According to Hori’s ruling, released Tuesday, the Hells Angels were on a “poker run” organized by the Haney chapter.

RCMP Const. Dunbar (whose full name was not included in the ruling) was following the group, and described the poker run as “being like a pub crawl on a pre-planned route in which the bikers frequent different bars and taverns.”

She followed between 30 and 40 of the bikers as they left The Sasquatch Inn, near Harrison Mills, west along Highway 7. After Dunbar saw the entire pack of bikers “swarm a vehicle in the westbound lane by surrounding it on three sides,” she decided there was a public safety risk and she would do a roadside stop, the ruling said.

“She activated her emergency equipment, including her lights and siren, in order to get the bikers to pull over,” Hori noted, adding that the officer denied “that she was straddling the centre line of the highway.”

“When she observed the plaintiff’s bike go down, Constable Dunbar discontinued her surveillance of the biker pack, performed a U-turn, and returned to the scene of the accident in order to render assistance.”

Gorst testified that a Hells Angels associate named Ady Golic, who was with the pack, stopped to see if he was okay.

Golic, the lead singer of a band named Skard, died in November 2016 of injuries sustained in a targeted shooting three months earlier. Rocker and Hells Angels associate Adis (Ady) Golic died Nov. 22, 2016, from injuries sustained in a targeted shooting three months earlier. YouTube/Skard Music

Hori accepted Dunbar’s evidence that she was not “in pursuit” of the bikers, but had caught up to them when she activated her lights and siren to pull them over. And he ruled there was “no negligence on the part of Constable Dunbar.”
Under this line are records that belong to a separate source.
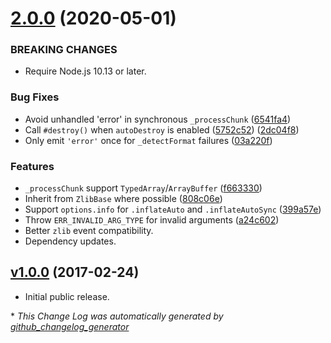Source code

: # [2.0.0](https://github.com/kevinoid/inflate-auto/compare/v1.0.0...v2.0.0) (2020-05-01)

### BREAKING CHANGES

* Require Node.js 10.13 or later.


### Bug Fixes

* Avoid unhandled 'error' in synchronous `_processChunk`
  ([6541fa4](https://github.com/kevinoid/inflate-auto/commit/6541fa4ef3cc1987b6894f209aee5aaf43c0f9c7))
* Call `#destroy()` when `autoDestroy` is enabled
  ([5752c52](https://github.com/kevinoid/inflate-auto/commit/5752c52e383244b6d3d7c92e5f78d2813f6b4e1c))
  ([2dc04f8](https://github.com/kevinoid/inflate-auto/commit/2dc04f82a39b9637b90347d1ef6f8e3edf280375))
* Only emit `'error'` once for `_detectFormat` failures
  ([03a220f](https://github.com/kevinoid/inflate-auto/commit/03a220fa2260e7be40b42b7ce0ef16e4e012d33d))


### Features

* `_processChunk` support `TypedArray`/`ArrayBuffer`
  ([f663330](https://github.com/kevinoid/inflate-auto/commit/f66333030231015fba628137e431762496e0ee3d))
* Inherit from `ZlibBase` where possible
  ([808c06e](https://github.com/kevinoid/inflate-auto/commit/808c06e2ad3247450168b0afac8c73a615f6d785))
* Support `options.info` for `.inflateAuto` and `.inflateAutoSync`
  ([399a57e](https://github.com/kevinoid/inflate-auto/commit/399a57e76a5998f57788db70cf4d9be4df670ff0))
* Throw `ERR_INVALID_ARG_TYPE` for invalid arguments
  ([a24c602](https://github.com/kevinoid/inflate-auto/commit/a24c6026d3a626b8dd280892ea4f37b667d1273e))
* Better `zlib` event compatibility.
* Dependency updates.


## [v1.0.0](https://github.com/kevinoid/inflate-auto/tree/v1.0.0) (2017-02-24)

- Initial public release.


\* *This Change Log was automatically generated by [github_changelog_generator](https://github.com/skywinder/Github-Changelog-Generator)*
Hori said that while “the accident would not have occurred without the negligence of the unidentified biker,” Gorst failed to slow down and pull over when he saw the emergency vehicle in the distance. “In these circumstances, I find that both the unidentified biker and the plaintiff are equally at fault for the accident.”

The judge rejected Gorst’s claim that ICBC was responsible for the unidentified biker’s liability because he said the injured man did not do enough to find out who the biker was.
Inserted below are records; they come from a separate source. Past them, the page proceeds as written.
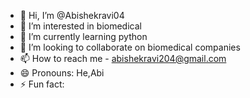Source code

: - 👋 Hi, I’m @Abishekravi04
- 👀 I’m interested in biomedical
- 🌱 I’m currently learning python
- 💞️ I’m looking to collaborate on biomedical companies
- 📫 How to reach me - abishekravi204@gmail.com
- 😄 Pronouns: He,Abi
- ⚡ Fun fact: 

<!---
Abishekravi04/Abishekravi04 is a ✨ special ✨ repository because its `README.md` (this file) appears on your GitHub profile.
You can click the Preview link to take a look at your changes.
--->
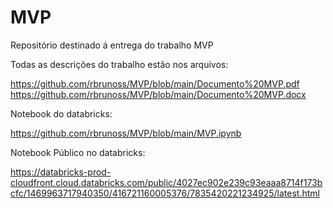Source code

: # MVP
Repositório destinado á entrega do trabalho MVP

Todas as descrições do trabalho estão nos arquivos:

https://github.com/rbrunoss/MVP/blob/main/Documento%20MVP.pdf
https://github.com/rbrunoss/MVP/blob/main/Documento%20MVP.docx

Notebook do databricks:

https://github.com/rbrunoss/MVP/blob/main/MVP.ipynb

Notebook Público no databricks:

https://databricks-prod-cloudfront.cloud.databricks.com/public/4027ec902e239c93eaaa8714f173bcfc/1469963717940350/416721160005376/7835420221234925/latest.html
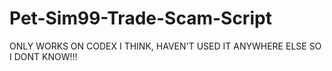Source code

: # Pet-Sim99-Trade-Scam-Script
ONLY WORKS ON CODEX I THINK, HAVEN'T USED IT ANYWHERE ELSE SO I DONT KNOW!!!
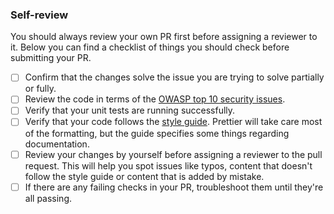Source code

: ### Self-review

You should always review your own PR first before assigning a reviewer to it. Below you can find a checklist of things
you should check before submitting your PR.

- [ ] Confirm that the changes solve the issue you are trying to solve partially or fully.
- [ ] Review the code in terms of the [OWASP top 10 security issues](https://owasp.org/Top10/).
- [ ] Verify that your unit tests are running successfully.
- [ ] Verify that your code follows the [style guide](style-guides.md). Prettier will take care most of the formatting, but the guide specifies some things regarding documentation.
- [ ] Review your changes by yourself before assigning a reviewer to the pull request. This will help you spot issues
      like typos, content that doesn't follow the style guide or content that is added by mistake.
- [ ] If there are any failing checks in your PR, troubleshoot them until they're all passing.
Gorst argued that he contacted Golic and passed along Golic’s contact information to the Independent Investigations Office, which was also probing the crash. He assumed the IIO or the police would identify the biker, he said.
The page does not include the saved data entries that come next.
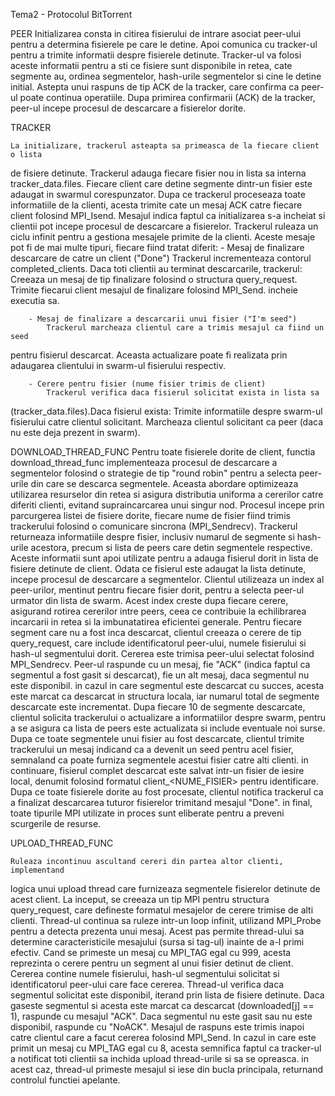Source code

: Tema2 - Protocolul BitTorrent

PEER
        Initializarea consta in citirea fisierului de intrare asociat peer-ului 
pentru a determina fisierele pe care le detine. Apoi comunica cu tracker-ul 
pentru a trimite informatii despre fisierele detinute.
    Tracker-ul va folosi aceste informatii pentru a sti ce fisiere sunt disponibile 
in retea, cate segmente au, ordinea segmentelor, hash-urile segmentelor si cine 
le detine initial. Astepta unui raspuns de tip ACK de la tracker, care confirma 
ca peer-ul poate continua operatiile.
    Dupa primirea confirmarii (ACK) de la tracker, peer-ul incepe procesul de 
descarcare a fisierelor dorite. 

TRACKER

    La initializare, trackerul asteapta sa primeasca de la fiecare client o lista 
de fisiere detinute. Trackerul adauga fiecare fisier nou in lista sa interna 
tracker_data.files. Fiecare client care detine segmente dintr-un fisier este 
adaugat in swarmul corespunzator.
    Dupa ce trackerul proceseaza toate informatiile de la clienti, acesta trimite 
cate un mesaj ACK catre fiecare client folosind MPI_Isend. Mesajul indica faptul 
ca initializarea s-a incheiat si clientii pot incepe procesul de descarcare a 
fisierelor.
    Trackerul ruleaza un ciclu infinit pentru a gestiona mesajele primite de la 
clienti. Aceste mesaje pot fi de mai multe tipuri, fiecare fiind tratat diferit:
        - Mesaj de finalizare descarcare de catre un client ("Done")
            Trackerul incrementeaza contorul completed_clients.
Daca toti clientii au terminat descarcarile, trackerul:
Creeaza un mesaj de tip finalizare folosind o structura query_request.
Trimite fiecarui client mesajul de finalizare folosind MPI_Send.
incheie executia sa.

        - Mesaj de finalizare a descarcarii unui fisier ("I'm seed")
            Trackerul marcheaza clientul care a trimis mesajul ca fiind un seed 
pentru fisierul descarcat. Aceasta actualizare poate fi realizata prin adaugarea 
clientului in swarm-ul fisierului respectiv.

        - Cerere pentru fisier (nume fisier trimis de client)
            Trackerul verifica daca fisierul solicitat exista in lista sa 
(tracker_data.files).Daca fisierul exista: Trimite informatiile despre swarm-ul 
fisierului catre clientul solicitant. Marcheaza clientul solicitant ca peer 
(daca nu este deja prezent in swarm).


DOWNLOAD_THREAD_FUNC
    Pentru toate fisierele dorite de client, functia download_thread_func 
implementeaza procesul de descarcare a segmentelor folosind o strategie de 
tip "round robin" pentru a selecta peer-urile din care se descarca segmentele. 
Aceasta abordare optimizeaza utilizarea resurselor din retea si asigura 
distributia uniforma a cererilor catre diferiti clienti, evitand supraincarcarea 
unui singur nod.
    Procesul incepe prin parcurgerea listei de fisiere dorite, fiecare nume de 
fisier fiind trimis trackerului folosind o comunicare sincrona (MPI_Sendrecv). 
Trackerul returneaza informatiile despre fisier, inclusiv numarul de segmente 
si hash-urile acestora, precum si lista de peers care detin segmentele respective. 
Aceste informatii sunt apoi utilizate pentru a adauga fisierul dorit in lista 
de fisiere detinute de client.
    Odata ce fisierul este adaugat la lista detinute, incepe procesul de descarcare 
a segmentelor. Clientul utilizeaza un index al peer-urilor, mentinut pentru fiecare 
fisier dorit, pentru a selecta peer-ul urmator din lista de swarm. Acest index 
creste dupa fiecare cerere, asigurand rotirea cererilor intre peers, ceea ce 
contribuie la echilibrarea incarcarii in retea si la imbunatatirea eficientei generale.
    Pentru fiecare segment care nu a fost inca descarcat, clientul creeaza o 
cerere de tip query_request, care include identificatorul peer-ului, numele 
fisierului si hash-ul segmentului dorit. Cererea este trimisa peer-ului selectat 
folosind MPI_Sendrecv. Peer-ul raspunde cu un mesaj, fie "ACK" (indica faptul ca 
segmentul a fost gasit si descarcat), fie un alt mesaj, daca segmentul nu este 
disponibil. in cazul in care segmentul este descarcat cu succes, acesta este 
marcat ca descarcat in structura locala, iar numarul total de segmente descarcate 
este incrementat. Dupa fiecare 10 de segmente descarcate, clientul solicita 
trackerului o actualizare a informatiilor despre swarm, pentru a se asigura 
ca lista de peers este actualizata si include eventuale noi surse.
    Dupa ce toate segmentele unui fisier au fost descarcate, clientul trimite 
trackerului un mesaj indicand ca a devenit un seed pentru acel fisier, semnaland 
ca poate furniza segmentele acestui fisier catre alti clienti. in continuare, 
fisierul complet descarcat este salvat intr-un fisier de iesire local, denumit 
folosind formatul client<RANK>_<NUME_FISIER> pentru identificare.
    Dupa ce toate fisierele dorite au fost procesate, clientul notifica trackerul 
ca a finalizat descarcarea tuturor fisierelor trimitand mesajul "Done". 
in final, toate tipurile MPI utilizate in proces sunt eliberate pentru a 
preveni scurgerile de resurse.

UPLOAD_THREAD_FUNC

    Ruleaza incontinuu ascultand cereri din partea altor clienti, implementand 
logica unui upload thread care furnizeaza segmentele fisierelor detinute de acest client.
    La inceput, se creeaza un tip MPI pentru structura query_request, care 
defineste formatul mesajelor de cerere trimise de alti clienti. Thread-ul continua 
sa ruleze intr-un loop infinit, utilizand MPI_Probe pentru a detecta prezenta unui 
mesaj. Acest pas permite thread-ului sa determine caracteristicile mesajului (sursa 
si tag-ul) inainte de a-l primi efectiv.
    Cand se primeste un mesaj cu MPI_TAG egal cu 999, acesta reprezinta o cerere 
pentru un segment al unui fisier detinut de client. Cererea contine numele fisierului, 
hash-ul segmentului solicitat si identificatorul peer-ului care face cererea. Thread-ul 
verifica daca segmentul solicitat este disponibil, iterand prin lista de fisiere 
detinute. Daca gaseste segmentul si acesta este marcat ca descarcat (downloaded[j] == 1), 
raspunde cu mesajul "ACK". Daca segmentul nu este gasit sau nu este disponibil, raspunde 
cu "NoACK". Mesajul de raspuns este trimis inapoi catre clientul care a facut cererea 
folosind MPI_Send.
    In cazul in care este primit un mesaj cu MPI_TAG egal cu 8, acesta semnifica 
faptul ca tracker-ul a notificat toti clientii sa inchida upload thread-urile si 
sa se opreasca. in acest caz, thread-ul primeste mesajul si iese din bucla principala, 
returnand controlul functiei apelante.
“The plaintiff claims that he did not take any further steps to identify the biker because he feared retribution from the Hells Angels if he did so,” Hori said. “I do not find this excuse compelling. There is no evidence that making inquiries of the Hells Angels about one of their members being involved in a motor vehicle accident would be the type of inquiry that would lead to retribution.”